Stored data entries:
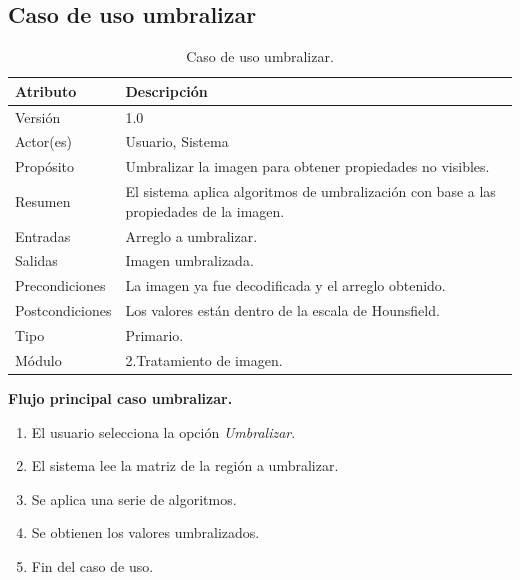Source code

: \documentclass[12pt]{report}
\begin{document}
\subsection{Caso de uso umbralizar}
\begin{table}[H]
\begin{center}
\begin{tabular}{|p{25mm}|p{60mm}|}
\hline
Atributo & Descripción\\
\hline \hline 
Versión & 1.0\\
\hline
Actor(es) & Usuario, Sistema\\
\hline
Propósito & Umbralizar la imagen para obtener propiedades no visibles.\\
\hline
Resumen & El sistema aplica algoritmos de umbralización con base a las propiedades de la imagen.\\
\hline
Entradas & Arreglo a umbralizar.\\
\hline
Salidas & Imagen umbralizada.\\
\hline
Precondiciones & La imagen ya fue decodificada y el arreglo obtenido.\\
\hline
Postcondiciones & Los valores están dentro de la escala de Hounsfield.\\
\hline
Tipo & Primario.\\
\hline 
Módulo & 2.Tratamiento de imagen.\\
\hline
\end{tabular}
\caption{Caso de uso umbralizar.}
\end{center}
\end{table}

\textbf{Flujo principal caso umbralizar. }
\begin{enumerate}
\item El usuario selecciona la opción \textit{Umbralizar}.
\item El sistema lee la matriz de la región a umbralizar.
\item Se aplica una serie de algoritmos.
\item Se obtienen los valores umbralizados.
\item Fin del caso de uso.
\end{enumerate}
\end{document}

* * *

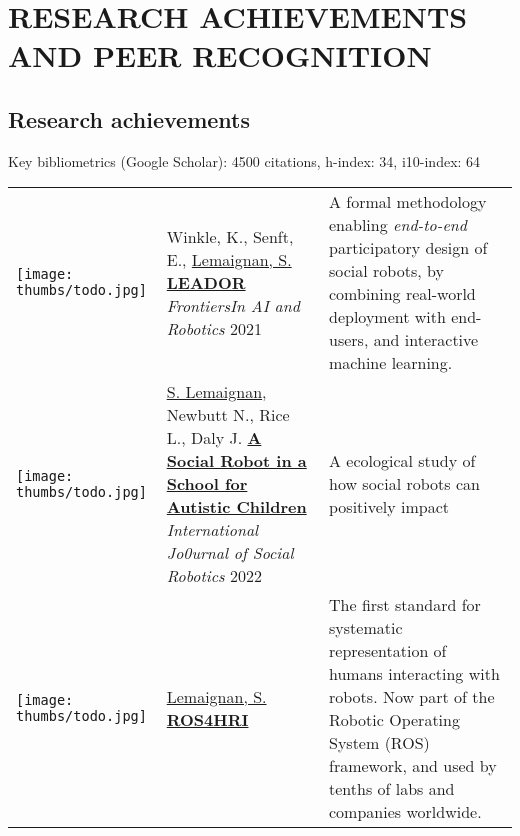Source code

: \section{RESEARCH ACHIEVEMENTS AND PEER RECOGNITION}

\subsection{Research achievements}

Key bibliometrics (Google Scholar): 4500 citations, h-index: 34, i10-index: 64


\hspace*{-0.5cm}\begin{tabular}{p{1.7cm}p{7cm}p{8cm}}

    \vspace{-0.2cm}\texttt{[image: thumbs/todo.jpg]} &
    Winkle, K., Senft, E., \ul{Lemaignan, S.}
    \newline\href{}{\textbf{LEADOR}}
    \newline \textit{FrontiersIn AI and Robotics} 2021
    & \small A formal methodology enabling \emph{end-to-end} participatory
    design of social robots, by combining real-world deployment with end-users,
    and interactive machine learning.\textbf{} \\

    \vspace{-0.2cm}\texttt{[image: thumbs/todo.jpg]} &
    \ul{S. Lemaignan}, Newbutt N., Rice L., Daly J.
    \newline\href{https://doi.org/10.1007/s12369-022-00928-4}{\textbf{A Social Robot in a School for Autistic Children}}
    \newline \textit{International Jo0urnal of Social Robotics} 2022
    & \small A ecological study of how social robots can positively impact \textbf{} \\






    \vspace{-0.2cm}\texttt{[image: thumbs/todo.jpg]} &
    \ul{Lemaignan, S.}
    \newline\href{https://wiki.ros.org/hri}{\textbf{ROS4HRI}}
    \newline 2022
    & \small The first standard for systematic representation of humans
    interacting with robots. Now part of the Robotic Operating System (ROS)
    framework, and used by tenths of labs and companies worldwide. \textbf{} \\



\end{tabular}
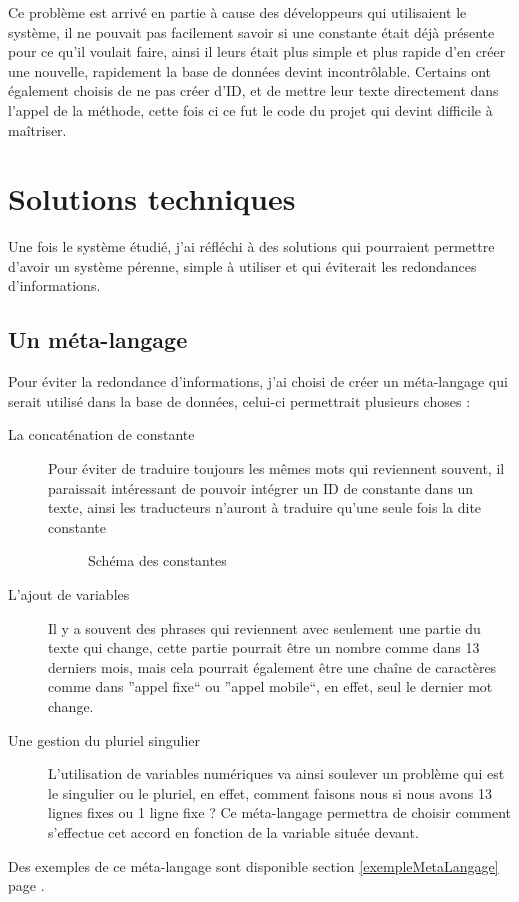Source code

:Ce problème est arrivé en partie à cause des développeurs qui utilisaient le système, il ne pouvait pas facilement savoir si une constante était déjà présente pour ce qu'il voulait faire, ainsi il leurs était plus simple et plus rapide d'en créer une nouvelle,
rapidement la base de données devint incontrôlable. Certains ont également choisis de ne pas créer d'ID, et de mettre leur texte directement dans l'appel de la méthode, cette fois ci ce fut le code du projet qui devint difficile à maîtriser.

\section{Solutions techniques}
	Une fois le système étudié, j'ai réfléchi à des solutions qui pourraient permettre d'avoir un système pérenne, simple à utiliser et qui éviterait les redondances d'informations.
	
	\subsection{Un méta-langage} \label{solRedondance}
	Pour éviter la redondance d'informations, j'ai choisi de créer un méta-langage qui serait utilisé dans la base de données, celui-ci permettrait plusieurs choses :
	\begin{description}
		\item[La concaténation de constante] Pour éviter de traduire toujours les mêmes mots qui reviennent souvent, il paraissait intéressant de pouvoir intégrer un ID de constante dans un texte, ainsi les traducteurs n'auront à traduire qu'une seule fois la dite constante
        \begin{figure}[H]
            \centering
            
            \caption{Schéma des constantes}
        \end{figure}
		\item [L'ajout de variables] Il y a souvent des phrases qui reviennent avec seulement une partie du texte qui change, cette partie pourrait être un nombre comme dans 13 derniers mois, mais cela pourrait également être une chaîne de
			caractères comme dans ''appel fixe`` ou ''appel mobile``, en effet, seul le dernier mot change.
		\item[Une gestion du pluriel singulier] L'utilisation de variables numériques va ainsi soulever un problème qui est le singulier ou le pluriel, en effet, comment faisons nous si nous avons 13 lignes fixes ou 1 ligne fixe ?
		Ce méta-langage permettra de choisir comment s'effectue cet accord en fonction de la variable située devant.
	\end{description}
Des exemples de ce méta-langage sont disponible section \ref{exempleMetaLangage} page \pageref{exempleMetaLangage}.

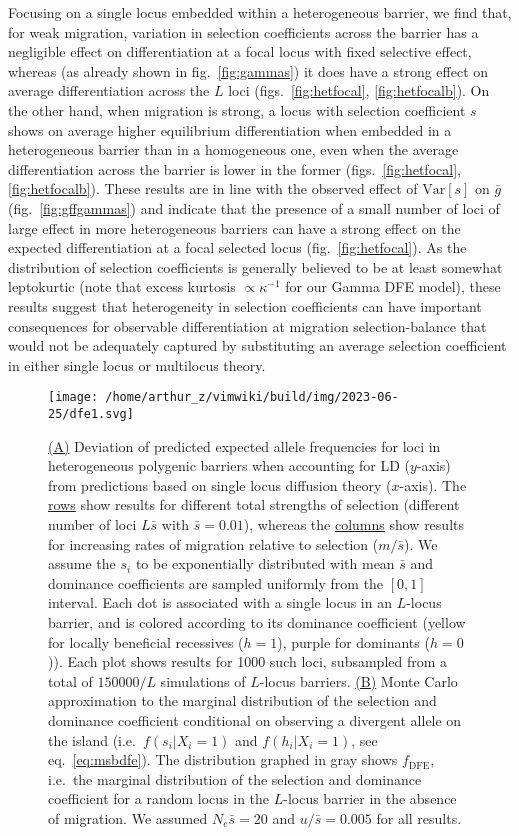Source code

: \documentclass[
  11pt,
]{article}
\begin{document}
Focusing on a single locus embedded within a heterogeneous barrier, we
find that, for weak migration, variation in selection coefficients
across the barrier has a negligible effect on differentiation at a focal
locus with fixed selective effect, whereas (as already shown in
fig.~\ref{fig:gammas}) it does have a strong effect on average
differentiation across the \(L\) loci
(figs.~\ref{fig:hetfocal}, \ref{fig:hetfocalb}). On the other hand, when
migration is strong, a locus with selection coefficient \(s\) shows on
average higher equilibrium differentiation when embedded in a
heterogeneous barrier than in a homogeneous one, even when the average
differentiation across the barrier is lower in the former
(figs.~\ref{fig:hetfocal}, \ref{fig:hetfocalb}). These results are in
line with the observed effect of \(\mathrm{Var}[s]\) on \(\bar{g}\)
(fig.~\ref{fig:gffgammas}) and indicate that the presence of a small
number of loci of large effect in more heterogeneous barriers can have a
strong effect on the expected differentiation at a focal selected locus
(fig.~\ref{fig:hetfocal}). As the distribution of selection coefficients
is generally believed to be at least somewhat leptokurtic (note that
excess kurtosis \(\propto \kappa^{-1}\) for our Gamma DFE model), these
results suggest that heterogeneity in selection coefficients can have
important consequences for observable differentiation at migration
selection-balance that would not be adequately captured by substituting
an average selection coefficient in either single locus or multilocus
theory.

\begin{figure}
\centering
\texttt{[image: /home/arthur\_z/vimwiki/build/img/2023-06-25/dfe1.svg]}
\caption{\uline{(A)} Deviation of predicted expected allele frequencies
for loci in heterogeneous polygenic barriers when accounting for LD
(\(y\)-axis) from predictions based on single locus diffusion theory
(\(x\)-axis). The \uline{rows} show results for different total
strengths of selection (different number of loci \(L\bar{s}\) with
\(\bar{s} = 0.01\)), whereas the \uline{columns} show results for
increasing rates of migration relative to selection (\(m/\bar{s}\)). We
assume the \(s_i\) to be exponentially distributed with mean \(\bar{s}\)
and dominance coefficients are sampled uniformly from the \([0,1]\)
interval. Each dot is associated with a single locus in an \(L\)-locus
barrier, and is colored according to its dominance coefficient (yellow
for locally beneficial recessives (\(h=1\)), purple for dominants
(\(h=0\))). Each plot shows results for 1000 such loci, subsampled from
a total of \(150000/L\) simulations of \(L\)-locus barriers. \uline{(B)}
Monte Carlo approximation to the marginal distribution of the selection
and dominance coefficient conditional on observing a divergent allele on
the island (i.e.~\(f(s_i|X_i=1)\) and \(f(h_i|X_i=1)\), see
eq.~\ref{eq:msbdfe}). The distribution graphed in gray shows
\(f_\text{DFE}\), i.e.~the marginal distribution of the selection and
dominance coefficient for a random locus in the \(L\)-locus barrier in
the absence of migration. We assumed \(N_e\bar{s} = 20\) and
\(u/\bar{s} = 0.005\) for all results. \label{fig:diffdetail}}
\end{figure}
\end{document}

### Task instructions
Give the count of lines in the data shown above that contain "expected", and nothing else.

### Response to this task
2